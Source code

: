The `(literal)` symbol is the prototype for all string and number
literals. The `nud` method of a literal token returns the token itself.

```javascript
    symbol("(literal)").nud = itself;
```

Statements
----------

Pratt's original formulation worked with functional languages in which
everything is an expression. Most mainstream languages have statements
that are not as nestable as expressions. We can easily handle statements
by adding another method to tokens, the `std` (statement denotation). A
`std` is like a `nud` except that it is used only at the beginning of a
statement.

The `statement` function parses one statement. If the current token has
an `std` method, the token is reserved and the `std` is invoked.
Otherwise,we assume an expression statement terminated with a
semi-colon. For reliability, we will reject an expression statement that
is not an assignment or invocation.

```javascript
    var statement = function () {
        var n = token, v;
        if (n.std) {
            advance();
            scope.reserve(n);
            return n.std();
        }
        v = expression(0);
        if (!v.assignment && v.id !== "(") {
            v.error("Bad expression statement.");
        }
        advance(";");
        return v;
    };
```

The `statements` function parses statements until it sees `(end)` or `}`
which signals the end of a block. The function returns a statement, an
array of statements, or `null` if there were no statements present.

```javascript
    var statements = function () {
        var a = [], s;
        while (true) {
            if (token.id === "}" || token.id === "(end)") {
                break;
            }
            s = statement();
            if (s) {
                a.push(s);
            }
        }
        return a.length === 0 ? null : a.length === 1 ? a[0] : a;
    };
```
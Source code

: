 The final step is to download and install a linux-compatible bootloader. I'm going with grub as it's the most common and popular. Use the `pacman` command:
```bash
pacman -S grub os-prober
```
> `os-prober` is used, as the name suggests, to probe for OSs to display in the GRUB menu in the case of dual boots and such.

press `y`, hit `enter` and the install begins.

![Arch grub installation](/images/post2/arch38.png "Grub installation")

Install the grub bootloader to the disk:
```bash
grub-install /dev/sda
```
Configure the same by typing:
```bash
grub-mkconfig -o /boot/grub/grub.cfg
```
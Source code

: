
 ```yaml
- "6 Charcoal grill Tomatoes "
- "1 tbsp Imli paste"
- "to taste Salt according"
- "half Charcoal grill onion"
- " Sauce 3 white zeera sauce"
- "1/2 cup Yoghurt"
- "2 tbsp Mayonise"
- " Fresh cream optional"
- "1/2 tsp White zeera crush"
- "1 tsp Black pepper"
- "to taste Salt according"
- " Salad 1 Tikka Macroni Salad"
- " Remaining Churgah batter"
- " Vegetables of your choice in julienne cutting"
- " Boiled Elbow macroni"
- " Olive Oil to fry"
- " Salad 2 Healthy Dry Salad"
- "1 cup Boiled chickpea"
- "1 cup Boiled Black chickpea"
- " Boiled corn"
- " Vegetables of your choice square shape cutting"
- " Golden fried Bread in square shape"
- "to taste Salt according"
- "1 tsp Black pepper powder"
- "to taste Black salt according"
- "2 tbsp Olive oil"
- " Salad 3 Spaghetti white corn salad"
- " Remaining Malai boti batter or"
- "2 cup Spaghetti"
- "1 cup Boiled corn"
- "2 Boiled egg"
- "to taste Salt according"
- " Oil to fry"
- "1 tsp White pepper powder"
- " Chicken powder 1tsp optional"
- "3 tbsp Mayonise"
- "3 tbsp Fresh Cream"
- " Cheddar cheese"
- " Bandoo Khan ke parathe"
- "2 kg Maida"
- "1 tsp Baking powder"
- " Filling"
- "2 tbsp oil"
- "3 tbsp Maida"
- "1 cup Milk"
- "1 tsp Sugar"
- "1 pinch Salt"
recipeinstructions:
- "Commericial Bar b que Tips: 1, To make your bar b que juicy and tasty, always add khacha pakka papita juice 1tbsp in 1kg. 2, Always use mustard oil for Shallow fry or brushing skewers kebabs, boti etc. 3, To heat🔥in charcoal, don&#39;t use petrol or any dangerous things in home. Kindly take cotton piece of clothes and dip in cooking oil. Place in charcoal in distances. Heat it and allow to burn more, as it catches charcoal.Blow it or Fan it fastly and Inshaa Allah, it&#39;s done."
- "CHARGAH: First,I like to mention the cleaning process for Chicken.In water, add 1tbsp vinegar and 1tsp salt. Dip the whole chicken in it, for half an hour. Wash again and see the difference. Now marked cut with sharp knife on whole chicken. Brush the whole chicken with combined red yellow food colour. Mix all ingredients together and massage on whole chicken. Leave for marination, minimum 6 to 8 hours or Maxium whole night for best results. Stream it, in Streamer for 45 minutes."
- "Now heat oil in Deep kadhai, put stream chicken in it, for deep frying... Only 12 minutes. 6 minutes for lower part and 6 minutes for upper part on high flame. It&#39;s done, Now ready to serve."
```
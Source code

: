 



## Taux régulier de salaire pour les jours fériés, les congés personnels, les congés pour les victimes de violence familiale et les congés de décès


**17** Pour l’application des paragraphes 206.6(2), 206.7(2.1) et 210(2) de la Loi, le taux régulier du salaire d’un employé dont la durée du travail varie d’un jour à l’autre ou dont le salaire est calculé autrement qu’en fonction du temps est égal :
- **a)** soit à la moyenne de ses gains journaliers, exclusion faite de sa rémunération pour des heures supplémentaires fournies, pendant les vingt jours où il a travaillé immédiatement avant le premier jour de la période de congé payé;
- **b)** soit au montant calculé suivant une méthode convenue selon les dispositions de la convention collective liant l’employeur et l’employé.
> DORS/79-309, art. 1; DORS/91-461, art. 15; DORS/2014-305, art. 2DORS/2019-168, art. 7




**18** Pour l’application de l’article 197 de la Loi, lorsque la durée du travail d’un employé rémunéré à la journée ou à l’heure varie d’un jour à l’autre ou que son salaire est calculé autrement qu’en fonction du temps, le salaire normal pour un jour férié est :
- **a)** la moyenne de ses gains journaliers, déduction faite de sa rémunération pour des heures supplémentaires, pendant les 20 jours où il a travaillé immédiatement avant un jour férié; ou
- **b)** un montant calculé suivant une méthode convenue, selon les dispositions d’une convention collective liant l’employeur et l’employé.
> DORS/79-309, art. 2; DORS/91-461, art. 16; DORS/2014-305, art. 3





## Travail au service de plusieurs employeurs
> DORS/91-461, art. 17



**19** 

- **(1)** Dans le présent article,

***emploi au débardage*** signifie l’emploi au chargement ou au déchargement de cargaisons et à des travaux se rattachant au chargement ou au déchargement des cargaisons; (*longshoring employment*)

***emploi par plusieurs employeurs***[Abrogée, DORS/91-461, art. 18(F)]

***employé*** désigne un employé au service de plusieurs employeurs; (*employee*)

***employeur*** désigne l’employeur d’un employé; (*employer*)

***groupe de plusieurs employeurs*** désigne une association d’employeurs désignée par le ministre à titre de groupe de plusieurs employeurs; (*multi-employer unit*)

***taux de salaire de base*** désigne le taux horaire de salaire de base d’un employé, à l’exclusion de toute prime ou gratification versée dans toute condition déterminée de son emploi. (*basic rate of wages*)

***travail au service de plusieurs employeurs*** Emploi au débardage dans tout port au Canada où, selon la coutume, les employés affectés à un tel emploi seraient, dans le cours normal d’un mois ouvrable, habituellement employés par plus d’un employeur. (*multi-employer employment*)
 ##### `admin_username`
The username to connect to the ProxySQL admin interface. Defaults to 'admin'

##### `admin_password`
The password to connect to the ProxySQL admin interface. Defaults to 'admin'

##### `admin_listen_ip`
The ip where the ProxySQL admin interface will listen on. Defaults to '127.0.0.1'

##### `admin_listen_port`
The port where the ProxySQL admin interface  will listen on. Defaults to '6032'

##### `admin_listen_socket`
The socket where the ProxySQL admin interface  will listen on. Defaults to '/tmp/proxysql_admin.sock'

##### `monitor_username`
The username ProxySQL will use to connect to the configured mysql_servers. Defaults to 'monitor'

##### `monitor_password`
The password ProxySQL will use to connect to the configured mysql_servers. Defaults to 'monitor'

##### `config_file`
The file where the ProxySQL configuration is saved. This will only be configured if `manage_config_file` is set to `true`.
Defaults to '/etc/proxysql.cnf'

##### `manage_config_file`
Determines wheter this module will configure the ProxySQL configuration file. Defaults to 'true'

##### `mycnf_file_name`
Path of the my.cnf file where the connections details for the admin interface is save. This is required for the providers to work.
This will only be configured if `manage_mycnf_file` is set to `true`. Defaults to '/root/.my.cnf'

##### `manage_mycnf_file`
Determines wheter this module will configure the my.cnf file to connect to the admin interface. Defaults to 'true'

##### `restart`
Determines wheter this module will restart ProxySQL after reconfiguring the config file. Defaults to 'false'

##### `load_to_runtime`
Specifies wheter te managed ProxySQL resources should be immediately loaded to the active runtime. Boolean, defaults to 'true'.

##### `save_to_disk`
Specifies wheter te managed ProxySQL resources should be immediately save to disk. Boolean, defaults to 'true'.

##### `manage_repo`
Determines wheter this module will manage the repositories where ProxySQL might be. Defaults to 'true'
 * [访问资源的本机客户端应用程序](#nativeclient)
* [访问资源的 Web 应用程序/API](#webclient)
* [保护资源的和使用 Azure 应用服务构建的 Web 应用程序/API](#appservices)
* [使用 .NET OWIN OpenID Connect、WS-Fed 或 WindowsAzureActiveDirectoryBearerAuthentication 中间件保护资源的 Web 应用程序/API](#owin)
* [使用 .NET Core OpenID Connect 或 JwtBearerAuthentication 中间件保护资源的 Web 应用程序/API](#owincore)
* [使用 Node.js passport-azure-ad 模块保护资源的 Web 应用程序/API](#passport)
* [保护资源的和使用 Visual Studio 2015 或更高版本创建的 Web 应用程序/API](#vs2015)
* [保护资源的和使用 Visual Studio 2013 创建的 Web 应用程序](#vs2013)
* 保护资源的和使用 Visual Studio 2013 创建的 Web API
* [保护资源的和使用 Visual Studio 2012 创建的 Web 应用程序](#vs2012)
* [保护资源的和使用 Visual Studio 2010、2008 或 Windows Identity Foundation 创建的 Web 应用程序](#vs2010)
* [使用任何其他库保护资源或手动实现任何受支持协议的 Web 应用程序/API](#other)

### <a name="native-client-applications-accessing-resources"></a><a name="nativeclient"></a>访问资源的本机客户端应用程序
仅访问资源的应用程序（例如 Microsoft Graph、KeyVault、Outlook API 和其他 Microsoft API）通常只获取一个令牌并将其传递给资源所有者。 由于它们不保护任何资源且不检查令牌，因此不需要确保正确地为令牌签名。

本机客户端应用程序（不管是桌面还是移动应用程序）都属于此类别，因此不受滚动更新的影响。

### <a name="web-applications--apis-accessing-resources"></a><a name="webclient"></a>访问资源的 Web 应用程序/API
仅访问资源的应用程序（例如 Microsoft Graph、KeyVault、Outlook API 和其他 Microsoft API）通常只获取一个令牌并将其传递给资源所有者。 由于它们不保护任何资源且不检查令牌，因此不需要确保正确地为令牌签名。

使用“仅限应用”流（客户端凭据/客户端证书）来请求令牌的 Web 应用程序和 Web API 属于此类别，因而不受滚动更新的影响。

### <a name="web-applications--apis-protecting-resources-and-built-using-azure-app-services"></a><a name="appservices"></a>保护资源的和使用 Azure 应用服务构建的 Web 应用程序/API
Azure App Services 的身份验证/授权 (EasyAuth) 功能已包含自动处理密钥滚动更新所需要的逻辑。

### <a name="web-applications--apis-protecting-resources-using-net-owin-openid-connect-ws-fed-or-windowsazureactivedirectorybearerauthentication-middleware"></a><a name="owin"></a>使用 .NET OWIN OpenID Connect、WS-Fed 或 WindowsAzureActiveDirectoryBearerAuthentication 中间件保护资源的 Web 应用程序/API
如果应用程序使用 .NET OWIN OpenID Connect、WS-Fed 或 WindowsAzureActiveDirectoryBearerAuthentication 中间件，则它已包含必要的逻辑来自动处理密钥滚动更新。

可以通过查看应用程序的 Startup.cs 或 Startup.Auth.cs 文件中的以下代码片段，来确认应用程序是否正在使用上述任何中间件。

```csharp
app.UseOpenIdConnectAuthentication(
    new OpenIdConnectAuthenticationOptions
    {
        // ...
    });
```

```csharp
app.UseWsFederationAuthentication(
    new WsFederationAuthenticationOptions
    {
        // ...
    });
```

• _Task_
Please copy every line from the entries that includes the word "temps".

• _Result below_
**17** Pour l’application des paragraphes 206.6(2), 206.7(2.1) et 210(2) de la Loi, le taux régulier du salaire d’un employé dont la durée du travail varie d’un jour à l’autre ou dont le salaire est calculé autrement qu’en fonction du temps est égal :
**18** Pour l’application de l’article 197 de la Loi, lorsque la durée du travail d’un employé rémunéré à la journée ou à l’heure varie d’un jour à l’autre ou que son salaire est calculé autrement qu’en fonction du temps, le salaire normal pour un jour férié est :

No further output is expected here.